* [TASK REQUIREMENTS]
Leaving out the pictures, retype the lines from the top of the listing through the line with "1. **Prepare the" exactly.

* [RECORDS SUPPLIED]
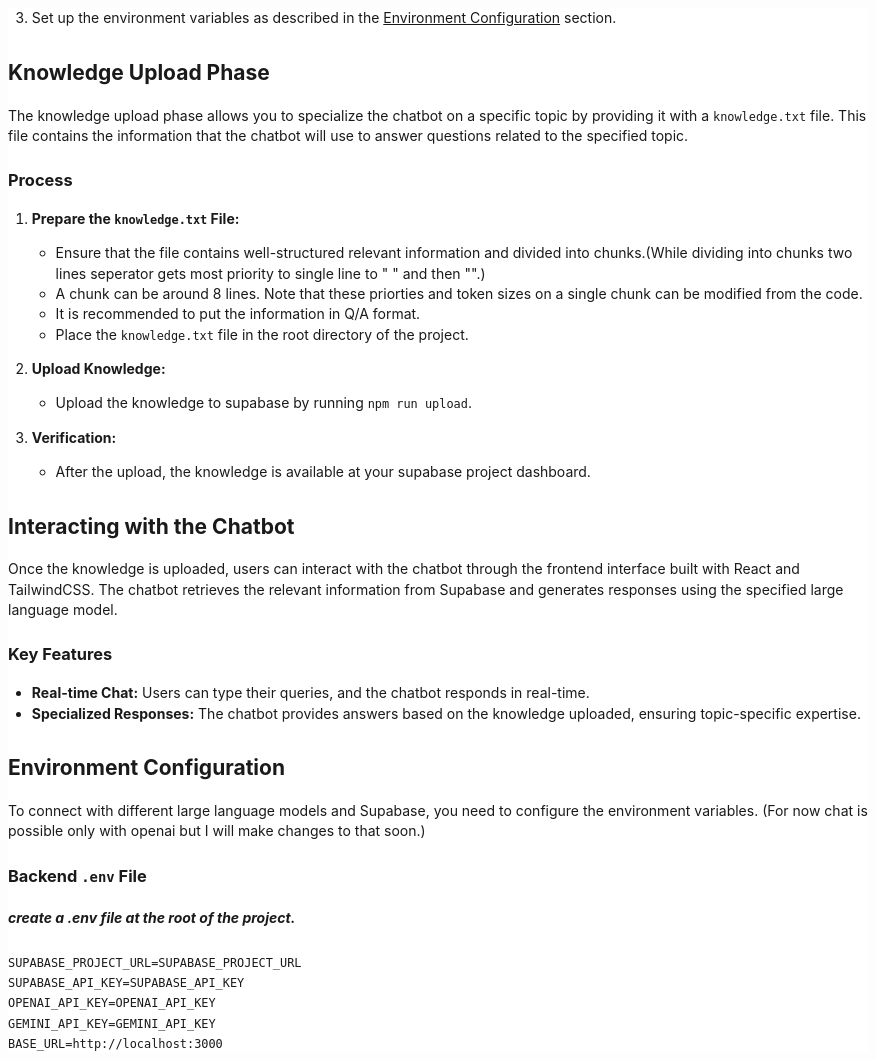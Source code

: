 3. Set up the environment variables as described in the [Environment Configuration](#environment-configuration) section.

## Knowledge Upload Phase

The knowledge upload phase allows you to specialize the chatbot on a specific topic by providing it with a `knowledge.txt` file. This file contains the information that the chatbot will use to answer questions related to the specified topic.

### Process

1. **Prepare the `knowledge.txt` File:**
   - Ensure that the file contains well-structured relevant information and divided into chunks.(While dividing into chunks two lines seperator gets most priority to single line to " " and then "".)
   - A chunk can be around 8 lines. Note that these priorties and token sizes on a single chunk can be modified from the code. 
   - It is recommended to put the information in Q/A format.
   - Place the `knowledge.txt` file in the root directory of the project.

2. **Upload Knowledge:**
   - Upload the knowledge to supabase by running `npm run upload`.

3. **Verification:**
   - After the upload, the knowledge is available at your supabase project dashboard.

## Interacting with the Chatbot

Once the knowledge is uploaded, users can interact with the chatbot through the frontend interface built with React and TailwindCSS. The chatbot retrieves the relevant information from Supabase and generates responses using the specified large language model.

### Key Features

- **Real-time Chat:** Users can type their queries, and the chatbot responds in real-time.
- **Specialized Responses:** The chatbot provides answers based on the knowledge uploaded, ensuring topic-specific expertise.

## Environment Configuration

To connect with different large language models and Supabase, you need to configure the environment variables. (For now chat is possible only with openai but I will make changes to that soon.)

### Backend `.env` File
##### create a .env file at the root of the project.

```plaintext
SUPABASE_PROJECT_URL=SUPABASE_PROJECT_URL
SUPABASE_API_KEY=SUPABASE_API_KEY
OPENAI_API_KEY=OPENAI_API_KEY
GEMINI_API_KEY=GEMINI_API_KEY
BASE_URL=http://localhost:3000
```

* [YOUR SOLUTION]
Source code

: 3. Set up the environment variables as described in the [Environment Configuration](#environment-configuration) section.

## Knowledge Upload Phase

The knowledge upload phase allows you to specialize the chatbot on a specific topic by providing it with a `knowledge.txt` file. This file contains the information that the chatbot will use to answer questions related to the specified topic.

### Process

1. **Prepare the `knowledge.txt` File:**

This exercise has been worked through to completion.